Quando parenti e amici vengono a trovarci durante le feste, ospitare può essere una sfida. Falstaff ha raccolto dieci linee guida per una serata di vero successo.

La famiglia e gli amici hanno risposto, la grande festa è alle porte e i padroni di casa hanno una chiara aspettativa: tutto deve essere perfetto. L'unico problema è che le insidie sono sempre in agguato: dalla disposizione dei posti a sedere alle decorazioni della tavola, dalla scelta del vino ai piatti che devono soddisfare anche i vegetariani e gli ospiti con intolleranze alimentari. E, ovviamente, ogni portata deve essere preparata alla perfezione e servita nei tempi giusti. Senza dimenticare la conversazione: soprattutto quando si toccano temi delicati come politica e religione, l'atmosfera può cambiare rapidamente.

Falstaff ha raccolto dieci consigli e trucchi che possono contribuire al successo di ogni occasione festiva. Il nostro consiglio più importante, in linea con il nuovo libro dell'esperta di comunicazione Katerina Vetter Kapagiannidou, Was Gäste glücklich macht (Rendere felici gli ospiti), è questo: oggi non tutto deve essere perfetto e i padroni di casa non devono fare tutto da soli!

1. Non cercare la perfezione

La perfezione è obbligatoria per un banchetto di Stato, ma va evitata in un'intima riunione con famiglia e amici. "Se tutto sembra troppo perfetto e formale, gli ospiti si irrigidiscono", afferma Kapagiannidou. "Non sanno più cosa possono fare e cosa possono toccare, e questo crea stress sia negli ospiti che nei padroni di casa."

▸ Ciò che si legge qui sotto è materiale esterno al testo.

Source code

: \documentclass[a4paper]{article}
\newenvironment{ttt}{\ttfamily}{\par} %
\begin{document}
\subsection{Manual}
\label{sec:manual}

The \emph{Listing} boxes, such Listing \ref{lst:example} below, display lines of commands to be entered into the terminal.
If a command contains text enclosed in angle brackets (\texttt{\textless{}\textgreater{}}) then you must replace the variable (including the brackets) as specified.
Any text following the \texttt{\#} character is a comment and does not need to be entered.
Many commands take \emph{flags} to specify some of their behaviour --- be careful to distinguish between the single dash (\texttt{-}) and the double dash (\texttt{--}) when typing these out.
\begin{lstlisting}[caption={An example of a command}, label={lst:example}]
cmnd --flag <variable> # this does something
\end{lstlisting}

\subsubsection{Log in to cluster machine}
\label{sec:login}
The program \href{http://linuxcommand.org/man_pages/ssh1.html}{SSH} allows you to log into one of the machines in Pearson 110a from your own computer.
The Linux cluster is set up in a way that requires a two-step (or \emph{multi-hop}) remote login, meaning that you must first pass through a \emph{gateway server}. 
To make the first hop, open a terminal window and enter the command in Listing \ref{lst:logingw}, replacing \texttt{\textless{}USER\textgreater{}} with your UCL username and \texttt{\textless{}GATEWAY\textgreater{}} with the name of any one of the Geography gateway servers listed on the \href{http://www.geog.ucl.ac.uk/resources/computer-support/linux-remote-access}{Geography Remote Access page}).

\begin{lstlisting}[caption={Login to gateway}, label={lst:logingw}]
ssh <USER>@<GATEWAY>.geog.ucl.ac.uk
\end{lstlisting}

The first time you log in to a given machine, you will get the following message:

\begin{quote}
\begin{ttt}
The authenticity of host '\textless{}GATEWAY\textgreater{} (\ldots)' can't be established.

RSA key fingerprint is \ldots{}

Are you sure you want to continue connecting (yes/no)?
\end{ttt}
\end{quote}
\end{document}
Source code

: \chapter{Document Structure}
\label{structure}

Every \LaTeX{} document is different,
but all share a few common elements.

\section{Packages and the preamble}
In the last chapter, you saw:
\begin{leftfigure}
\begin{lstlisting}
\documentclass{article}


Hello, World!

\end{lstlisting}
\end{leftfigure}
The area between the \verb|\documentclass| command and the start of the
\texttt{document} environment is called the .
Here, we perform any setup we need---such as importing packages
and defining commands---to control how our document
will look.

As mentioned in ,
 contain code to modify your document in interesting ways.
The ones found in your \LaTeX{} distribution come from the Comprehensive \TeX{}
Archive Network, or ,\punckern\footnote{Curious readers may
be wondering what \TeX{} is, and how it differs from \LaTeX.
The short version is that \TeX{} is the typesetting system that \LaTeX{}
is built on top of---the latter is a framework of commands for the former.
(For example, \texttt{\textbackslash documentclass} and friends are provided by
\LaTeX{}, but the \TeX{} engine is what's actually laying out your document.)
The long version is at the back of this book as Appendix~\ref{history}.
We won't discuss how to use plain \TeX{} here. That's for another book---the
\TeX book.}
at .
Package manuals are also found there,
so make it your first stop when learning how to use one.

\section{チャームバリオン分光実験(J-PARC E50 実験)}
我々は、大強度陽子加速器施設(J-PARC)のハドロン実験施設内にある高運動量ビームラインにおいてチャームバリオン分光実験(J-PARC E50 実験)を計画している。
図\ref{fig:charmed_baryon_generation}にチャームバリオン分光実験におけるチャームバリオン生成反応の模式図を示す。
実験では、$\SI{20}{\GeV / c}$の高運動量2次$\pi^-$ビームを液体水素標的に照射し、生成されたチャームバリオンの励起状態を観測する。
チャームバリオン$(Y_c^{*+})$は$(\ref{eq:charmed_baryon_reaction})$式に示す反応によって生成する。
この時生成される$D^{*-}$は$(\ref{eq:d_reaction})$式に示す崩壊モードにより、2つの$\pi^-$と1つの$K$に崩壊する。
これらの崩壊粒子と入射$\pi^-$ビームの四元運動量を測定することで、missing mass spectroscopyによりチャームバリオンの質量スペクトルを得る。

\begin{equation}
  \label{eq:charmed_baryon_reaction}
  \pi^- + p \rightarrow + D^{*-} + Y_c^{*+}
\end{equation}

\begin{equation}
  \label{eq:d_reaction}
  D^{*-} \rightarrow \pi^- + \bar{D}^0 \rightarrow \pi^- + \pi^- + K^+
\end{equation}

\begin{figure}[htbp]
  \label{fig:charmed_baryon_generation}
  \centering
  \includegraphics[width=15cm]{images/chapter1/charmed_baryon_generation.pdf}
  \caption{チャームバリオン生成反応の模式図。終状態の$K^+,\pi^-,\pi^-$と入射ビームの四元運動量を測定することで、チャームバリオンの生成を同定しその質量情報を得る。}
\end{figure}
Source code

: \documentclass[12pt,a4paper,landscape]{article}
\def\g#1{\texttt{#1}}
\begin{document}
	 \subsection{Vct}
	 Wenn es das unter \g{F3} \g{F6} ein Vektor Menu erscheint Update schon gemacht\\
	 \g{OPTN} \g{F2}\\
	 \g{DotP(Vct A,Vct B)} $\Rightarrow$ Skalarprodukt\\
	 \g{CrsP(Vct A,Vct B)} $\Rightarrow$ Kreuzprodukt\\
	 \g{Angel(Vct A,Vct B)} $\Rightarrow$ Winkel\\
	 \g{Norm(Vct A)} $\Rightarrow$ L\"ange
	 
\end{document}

Meglio optare per un po' di disinvoltura intenzionale. Un aneddoto famoso racconta di una padrona di casa che, per alleviare le tensioni, crea deliberatamente la prima macchia di vino sulla tovaglia. Ovviamente, non è necessario arrivare a tanto, ma non tutti i tovaglioli di stoffa devono essere perfettamente stirati, né ogni fiore in un vaso deve essere disposto alla perfezione. In questo modo, si elimina la pressione.

2. Scegli il vino giusto

Il vino dovrebbe trasmettere prestigio e apprezzamento per gli ospiti, ma senza risultare opprimente. In breve: il Natale è il momento ideale per i classici. Champagne, crémant o prosecco, preferibilmente nella categoria Brut, sono ottime scelte per l'aperitivo. Scegli un vino particolarmente dolce, poiché tende ad avere il miglior appeal, e non ti dispiacere se tua zia aggiunge del succo d’arancia. Per quanto riguarda i bianchi, è meglio optare per quelli che non sono troppo secchi o acidi. Grüner Veltliner, Pinot grigio, Pinot bianco, un Riesling maturo o un classico francese sono buone scelte. Il vino rosso può essere corposo: il Natale è l’occasione perfetta per aprire un Bordeaux, un Barolo maturo, una Ribera del Duero fruttata o un Borgogna vellutato. E quando, se non ora, potrai finalmente aprire un vino dolce?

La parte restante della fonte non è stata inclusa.